Jehová tu Dios te ha traído… por todo el camino que habéis andado, hasta llegar a este lugar. Y aun con esto no creísteis a Jehová vuestro Dios.
Esto que otrora le sucedía a Israel en el desierto, le ocurre hoy a la Iglesia en su totalidad y a cada miembro en particular. Los ojos del Padre están de continuo sobre nosotros, sus brazos eternos nos rodean día y noche. “No apartará de los justos sus ojos” (Job 36:7). Cuenta los cabellos de nuestras cabezas y se interesa con infinita bondad por todo cuanto nos concierne. Se ha encargado de todas nuestras necesidades y preocupaciones.
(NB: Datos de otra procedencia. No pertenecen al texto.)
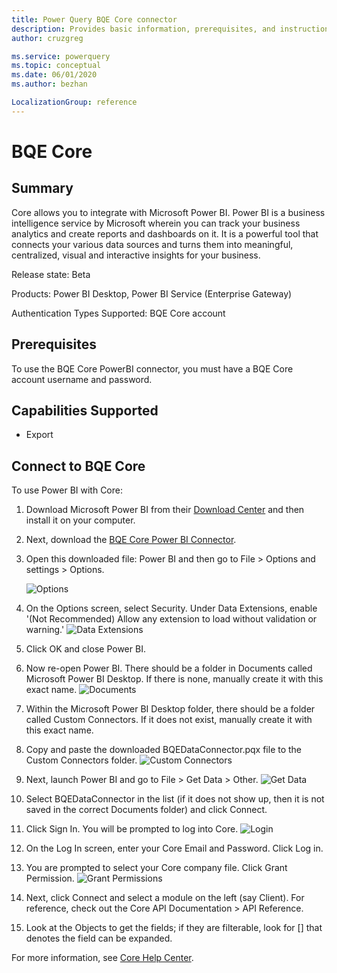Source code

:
 ```yaml
---
title: Power Query BQE Core connector
description: Provides basic information, prerequisites, and instructions on how to connect to your database, along with known issues that may affect the connection.
author: cruzgreg

ms.service: powerquery
ms.topic: conceptual
ms.date: 06/01/2020
ms.author: bezhan

LocalizationGroup: reference
---
```


# BQE Core

## Summary

Core allows you to integrate with Microsoft Power BI. Power BI is a business intelligence service by Microsoft wherein you can track your business analytics and create reports and dashboards on it. It is a powerful tool that connects your various data sources and turns them into meaningful, centralized, visual and interactive insights for your business.

Release state: Beta

Products: Power BI Desktop, Power BI Service (Enterprise Gateway)

Authentication Types Supported: BQE Core account


## Prerequisites

To use the BQE Core PowerBI connector, you must have a BQE Core account username and password.


## Capabilities Supported

* Export

## Connect to BQE Core

To use Power BI with Core:

1. Download Microsoft Power BI from their [Download Center](https://www.microsoft.com/en-us/download/details.aspx?id=58494%20) and then install it on your computer.
     
2. Next, download the [BQE Core Power BI Connector](https://bqesoftwareinc.blob.core.windows.net/powerbi/BQEDataConnector.pqx). 

3. Open this downloaded file: Power BI and then go to File > Options and settings > Options.

   ![Options](media/core-bi-3.png)

4. On the Options screen, select Security. Under Data Extensions, enable '(Not Recommended) Allow any extension to load without validation or warning.'
![Data Extensions](media/core-bi-4.png)

5. Click OK and close Power BI.  

6. Now re-open Power BI. There should be a folder in Documents called Microsoft Power BI Desktop. If there is none, manually create it with this exact name.
 ![Documents](media/core-bi-6.png)

7. Within the Microsoft Power BI Desktop folder, there should be a folder called Custom Connectors. If it does not exist, manually create it with this exact name.

8. Copy and paste the downloaded BQEDataConnector.pqx file to the Custom Connectors folder.
![Custom Connectors](media/core-bi-8.png)

9. Next, launch Power BI and go to File > Get Data > Other.
![Get Data](media/core-bi-9.png)

10. Select BQEDataConnector in the list (if it does not show up, then it is not saved in the correct Documents folder) and click Connect.

11. Click Sign In. You will be prompted to log into Core.
![Login](media/core-bi-11.png) 
12. On the Log In screen, enter your Core Email and Password. Click Log in.
13. You are prompted to select your Core company file. Click Grant Permission.
![Grant Permissions](media/core-bi-13.png) 

14. Next, click Connect and select a module on the left (say Client). For reference, check out the Core API Documentation > API Reference.
15. Look at the Objects to get the fields; if they are filterable, look for [] that denotes the field can be expanded.

For more information, see [Core Help Center](https://corehelpcenter.bqe.com/hc/en-us/articles/360061565354-Core-Microsoft-Power-BI-integration).
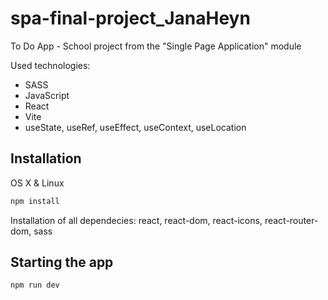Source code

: # spa-final-project_JanaHeyn

To Do App - School project from the "Single Page Application" module

Used technologies: 
- SASS
- JavaScript
- React
- Vite
- useState, useRef, useEffect, useContext, useLocation

## Installation

OS X & Linux

```sh
npm install
```
Installation of all dependecies:
react, react-dom, react-icons, react-router-dom, sass

## Starting the app

```sh
npm run dev
```
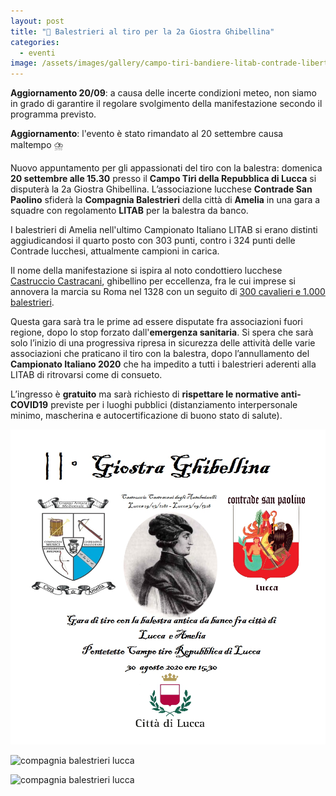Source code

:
 ```yaml
---
layout: post
title: "🎯 Balestrieri al tiro per la 2a Giostra Ghibellina"
categories:
  - eventi
image: /assets/images/gallery/campo-tiri-bandiere-litab-contrade-libertas.jpg
---
```

**Aggiornamento 20/09**: a causa delle incerte condizioni meteo, non siamo in
grado di garantire il regolare svolgimento della manifestazione secondo il
programma previsto.

**Aggiornamento**: l'evento è stato rimandato al 20 settembre causa maltempo ⛈️

Nuovo appuntamento per gli appassionati del tiro con la balestra: domenica **20
settembre alle 15.30** presso il **Campo Tiri della Repubblica di Lucca** si
disputerà la 2a Giostra Ghibellina. L’associazione lucchese **Contrade San
Paolino** sfiderà la **Compagnia Balestrieri** della città di **Amelia** in una
gara a squadre con regolamento **LITAB** per la balestra da banco.

<!-- more -->

I balestrieri di Amelia nell'ultimo Campionato Italiano LITAB si erano distinti
aggiudicandosi il quarto posto con 303 punti, contro i 324 punti delle Contrade
lucchesi, attualmente campioni in carica.

Il nome della manifestazione si ispira al noto condottiero lucchese [Castruccio
Castracani](/2016/battaglia-altopascio-castruccio), ghibellino per eccellenza,
fra le cui imprese si annovera la marcia su Roma nel 1328 con un seguito di [300
cavalieri e 1.000
balestrieri](https://www.treccani.it/enciclopedia/castracani-degli-antelminelli-castruccio_%28Dizionario-Biografico%29/).

Questa gara sarà tra le prime ad essere disputate fra associazioni fuori
regione, dopo lo stop forzato dall'**emergenza sanitaria**. Si spera che sarà
solo l’inizio di una progressiva ripresa in sicurezza delle attività delle varie
associazioni che praticano il tiro con la balestra, dopo l’annullamento del
**Campionato Italiano 2020** che ha impedito a tutti i balestrieri aderenti alla
LITAB di ritrovarsi come di consueto.

L’ingresso è **gratuito** ma sarà richiesto di **rispettare le normative
anti-COVID19** previste per i luoghi pubblici (distanziamento interpersonale
minimo, mascherina e autocertificazione di buono stato di salute).

![manifesto](/assets/images/2020/2a-giostra-ghibellina-manifesto.jpeg)

![compagnia balestrieri lucca](https://consanpaolino.s3.fr-par.scw.cloud/images/balestrieri-al-tiro-1.jpg)

![compagnia balestrieri lucca](https://consanpaolino.s3.fr-par.scw.cloud/images/balestrieri-al-tiro-2.jpg)

<script type='application/ld+json'>
{
  "@context": "https://www.schema.org",
  "@type": "Event",
  "name": "2a Giostra Ghibellina",
  "url": "https://consanpaolino.org/2020/2a-giostra-ghibellina",
  "description": "Gara di tiro con balestra antica da banco",
  "startDate": "20/09/2020 3:30PM",
  "endDate": "20/09/2020 5:30PM",
  "eventStatus": "https://schema.org/EventScheduled",
  "eventAttendanceMode": "https://schema.org/OfflineEventAttendanceMode",
  "image": ["https://consanpaolino.org/assets/images/gallery/campo-tiri-bandiere-litab-contrade-libertas.jpg"],
  "location": {
    "@type": "Place",
    "name": "Campo Tiri della Repubblica di Lucca",
    "address": {
      "@type": "PostalAddress",
      "streetAddress": "Via di Pattana",
      "addressLocality": "Lucca",
      "addressRegion": "LU",
      "postalCode": "55100",
      "addressCountry": "IT"
    }
  },
  "offers": {
    "@type": "Offer",
    "description": "Ingresso gratuito",
    "url": "https://consanpaolino.org/2020/2a-giostra-ghibellina",
    "price": "0.00",
    "priceCurrency": "EUR",
    "availability": "https://schema.org/InStock",
    "validFrom": "2020-08-17T00:00"
  },
  "performer": {
    "@type": "PerformingGroup",
    "name": "Contrade San Paolino"
  },
  "organizer": {
    "@type": "Organization",
    "name": "Contrade San Paolino",
    "url": "https://consanpaolino.org"
  }
}
 </script>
Quiere que echemos sobre él todas nuestras inquietudes con la dulce convicción de que él cuida de nosotros. Nos invita a echar sobre él nuestras cargas, sean pesadas o ligeras.
Todo eso es asombroso y está lleno del más dulce consuelo, muy apropiado para tranquilizar el corazón ante cualquier acontecimiento. Pero ¿lo creemos así? ¿Nuestros corazones están gobernados por esa fe? ¿Creemos realmente que el Todopoderoso creador y sustentador de todas las cosas, quien sostiene los pilares del universo, ha tomado sobre sí la tarea de cuidar de nosotros durante todo el viaje? ¿Creemos verdaderamente que el “creador de los cielos y de la tierra” es nuestro Padre?, y ¿que ha tomado a su cargo la responsabilidad de proveer a todas nuestras necesidades del principio al fin?
Desafortunadamente, es de temer que casi no conozcamos el poder de esas grandes, aunque sencillas verdades. Hablamos de ellas, las discutimos, las profesamos, les damos nuestro asentimiento, pero, con todo, demostramos en nuestra vida diaria, en los detalles de nuestra conducta personal, cuán débilmente entramos en ellas. Una cosa es sostener la doctrina de la vida de fe, y otra completamente distinta es vivir esa vida. A menudo nos engañamos a nosotros mismos con la idea de que estamos viviendo por fe cuando en realidad nos apoyamos en algún sostén humano que tarde o temprano seguramente habrá de ceder.